● **EXERCISE DESCRIPTION**:
Each entry is to be retyped exactly as it appears, and each image is to be dropped.

[Saved entries]

++++++++++++++++++++

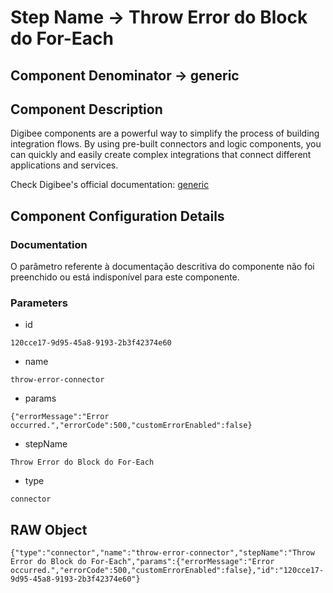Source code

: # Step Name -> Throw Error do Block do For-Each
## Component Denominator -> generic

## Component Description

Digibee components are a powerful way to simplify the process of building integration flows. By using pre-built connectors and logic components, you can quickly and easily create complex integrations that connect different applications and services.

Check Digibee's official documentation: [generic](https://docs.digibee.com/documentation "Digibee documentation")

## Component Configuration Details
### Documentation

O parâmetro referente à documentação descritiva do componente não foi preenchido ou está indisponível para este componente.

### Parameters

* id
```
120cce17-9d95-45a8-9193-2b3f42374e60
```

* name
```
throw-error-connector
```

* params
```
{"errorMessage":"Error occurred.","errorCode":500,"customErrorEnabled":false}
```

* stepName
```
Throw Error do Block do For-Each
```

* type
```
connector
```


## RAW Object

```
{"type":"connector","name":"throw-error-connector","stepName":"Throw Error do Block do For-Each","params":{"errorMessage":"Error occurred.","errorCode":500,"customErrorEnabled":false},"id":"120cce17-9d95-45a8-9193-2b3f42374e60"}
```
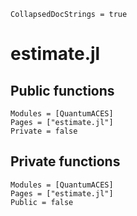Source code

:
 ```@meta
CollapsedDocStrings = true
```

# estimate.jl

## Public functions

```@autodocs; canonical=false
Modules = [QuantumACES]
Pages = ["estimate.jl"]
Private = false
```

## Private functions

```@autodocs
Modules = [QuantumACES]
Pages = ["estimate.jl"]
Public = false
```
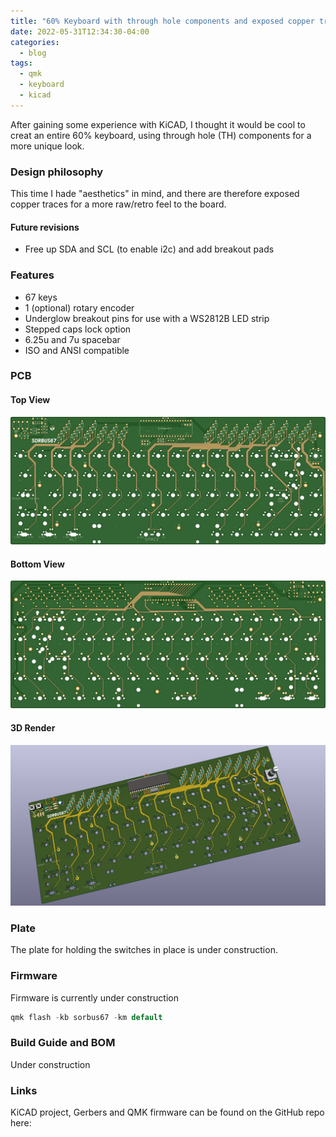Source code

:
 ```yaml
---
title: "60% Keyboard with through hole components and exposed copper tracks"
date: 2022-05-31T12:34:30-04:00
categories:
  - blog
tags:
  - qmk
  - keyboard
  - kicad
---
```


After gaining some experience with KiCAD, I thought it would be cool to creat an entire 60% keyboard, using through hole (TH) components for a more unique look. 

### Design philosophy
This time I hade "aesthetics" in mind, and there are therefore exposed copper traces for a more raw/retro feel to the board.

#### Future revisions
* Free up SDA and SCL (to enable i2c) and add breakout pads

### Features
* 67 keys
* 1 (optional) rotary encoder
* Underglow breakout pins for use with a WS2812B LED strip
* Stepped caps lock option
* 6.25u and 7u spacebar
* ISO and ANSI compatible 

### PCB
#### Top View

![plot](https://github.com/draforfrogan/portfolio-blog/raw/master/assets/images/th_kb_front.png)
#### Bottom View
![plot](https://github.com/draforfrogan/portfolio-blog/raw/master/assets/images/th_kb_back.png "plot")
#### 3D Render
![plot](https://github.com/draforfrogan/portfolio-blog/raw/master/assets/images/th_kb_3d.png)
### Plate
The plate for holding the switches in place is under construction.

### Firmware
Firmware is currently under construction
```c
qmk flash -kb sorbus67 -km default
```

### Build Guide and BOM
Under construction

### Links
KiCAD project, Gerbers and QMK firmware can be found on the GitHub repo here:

++++++++++++++++++++

● **ANSWER**:
Source code

: # Step Name -> Throw Error do Block do For-Each
## Component Denominator -> generic

## Component Description

Digibee components are a powerful way to simplify the process of building integration flows. By using pre-built connectors and logic components, you can quickly and easily create complex integrations that connect different applications and services.

Check Digibee's official documentation: [generic](https://docs.digibee.com/documentation "Digibee documentation")

## Component Configuration Details
### Documentation

O parâmetro referente à documentação descritiva do componente não foi preenchido ou está indisponível para este componente.

### Parameters

* id
```
120cce17-9d95-45a8-9193-2b3f42374e60
```

* name
```
throw-error-connector
```

* params
```
{"errorMessage":"Error occurred.","errorCode":500,"customErrorEnabled":false}
```

* stepName
```
Throw Error do Block do For-Each
```

* type
```
connector
```


## RAW Object

```
{"type":"connector","name":"throw-error-connector","stepName":"Throw Error do Block do For-Each","params":{"errorMessage":"Error occurred.","errorCode":500,"customErrorEnabled":false},"id":"120cce17-9d95-45a8-9193-2b3f42374e60"}
```
Source code

:
 ```@meta
CollapsedDocStrings = true
```

# estimate.jl

## Public functions

```@autodocs; canonical=false
Modules = [QuantumACES]
Pages = ["estimate.jl"]
Private = false
```

## Private functions

```@autodocs
Modules = [QuantumACES]
Pages = ["estimate.jl"]
Public = false
```
Source code

:
 ```yaml
---
title: "60% Keyboard with through hole components and exposed copper tracks"
date: 2022-05-31T12:34:30-04:00
categories:
  - blog
tags:
  - qmk
  - keyboard
  - kicad
---
```


After gaining some experience with KiCAD, I thought it would be cool to creat an entire 60% keyboard, using through hole (TH) components for a more unique look. 

### Design philosophy
This time I hade "aesthetics" in mind, and there are therefore exposed copper traces for a more raw/retro feel to the board.

#### Future revisions
* Free up SDA and SCL (to enable i2c) and add breakout pads

### Features
* 67 keys
* 1 (optional) rotary encoder
* Underglow breakout pins for use with a WS2812B LED strip
* Stepped caps lock option
* 6.25u and 7u spacebar
* ISO and ANSI compatible 

### PCB
#### Top View

![plot](https://github.com/draforfrogan/portfolio-blog/raw/master/assets/images/th_kb_front.png)
#### Bottom View
![plot](https://github.com/draforfrogan/portfolio-blog/raw/master/assets/images/th_kb_back.png "plot")
#### 3D Render
![plot](https://github.com/draforfrogan/portfolio-blog/raw/master/assets/images/th_kb_3d.png)
### Plate
The plate for holding the switches in place is under construction.

### Firmware
Firmware is currently under construction
```c
qmk flash -kb sorbus67 -km default
```

### Build Guide and BOM
Under construction

### Links
KiCAD project, Gerbers and QMK firmware can be found on the GitHub repo here:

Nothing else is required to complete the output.